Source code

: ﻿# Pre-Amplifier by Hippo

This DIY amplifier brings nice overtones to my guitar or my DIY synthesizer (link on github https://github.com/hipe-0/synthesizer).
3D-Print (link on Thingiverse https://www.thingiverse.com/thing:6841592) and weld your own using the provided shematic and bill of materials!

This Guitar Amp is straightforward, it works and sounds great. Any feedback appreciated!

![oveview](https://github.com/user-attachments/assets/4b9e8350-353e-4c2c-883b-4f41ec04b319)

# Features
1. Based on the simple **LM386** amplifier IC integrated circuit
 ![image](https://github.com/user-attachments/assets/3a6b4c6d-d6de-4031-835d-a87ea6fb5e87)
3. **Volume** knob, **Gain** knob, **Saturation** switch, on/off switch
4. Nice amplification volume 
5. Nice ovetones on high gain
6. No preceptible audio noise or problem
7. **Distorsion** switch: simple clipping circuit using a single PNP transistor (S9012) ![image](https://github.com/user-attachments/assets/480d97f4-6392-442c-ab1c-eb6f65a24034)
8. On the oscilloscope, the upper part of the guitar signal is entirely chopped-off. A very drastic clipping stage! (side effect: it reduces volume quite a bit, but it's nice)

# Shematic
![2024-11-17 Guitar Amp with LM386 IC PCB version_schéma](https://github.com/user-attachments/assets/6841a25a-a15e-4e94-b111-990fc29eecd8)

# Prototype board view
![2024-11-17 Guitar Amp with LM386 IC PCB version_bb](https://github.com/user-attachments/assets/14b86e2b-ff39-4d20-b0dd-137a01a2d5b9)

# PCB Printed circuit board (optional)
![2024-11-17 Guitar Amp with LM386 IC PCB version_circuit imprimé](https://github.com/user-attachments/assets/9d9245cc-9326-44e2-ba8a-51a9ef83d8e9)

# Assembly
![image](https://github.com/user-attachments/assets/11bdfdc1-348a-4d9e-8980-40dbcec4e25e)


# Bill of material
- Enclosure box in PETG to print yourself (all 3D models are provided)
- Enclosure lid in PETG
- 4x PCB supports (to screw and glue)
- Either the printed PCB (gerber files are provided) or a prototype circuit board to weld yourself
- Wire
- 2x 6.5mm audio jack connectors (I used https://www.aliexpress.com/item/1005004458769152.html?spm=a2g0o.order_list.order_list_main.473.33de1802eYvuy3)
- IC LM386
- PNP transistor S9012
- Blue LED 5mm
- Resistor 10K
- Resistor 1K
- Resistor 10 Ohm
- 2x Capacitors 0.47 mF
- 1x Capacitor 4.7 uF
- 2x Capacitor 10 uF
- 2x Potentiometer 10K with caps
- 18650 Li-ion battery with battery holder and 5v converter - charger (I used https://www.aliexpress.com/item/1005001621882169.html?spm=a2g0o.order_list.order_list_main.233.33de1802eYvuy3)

⁂

• Problem statement: Scan the records for the string "clipping" and report each line where it occurs.

• Exercise output:
7. **Distorsion** switch: simple clipping circuit using a single PNP transistor (S9012) ![image](https://github.com/user-attachments/assets/480d97f4-6392-442c-ab1c-eb6f65a24034)
8. On the oscilloscope, the upper part of the guitar signal is entirely chopped-off. A very drastic clipping stage! (side effect: it reduces volume quite a bit, but it's nice)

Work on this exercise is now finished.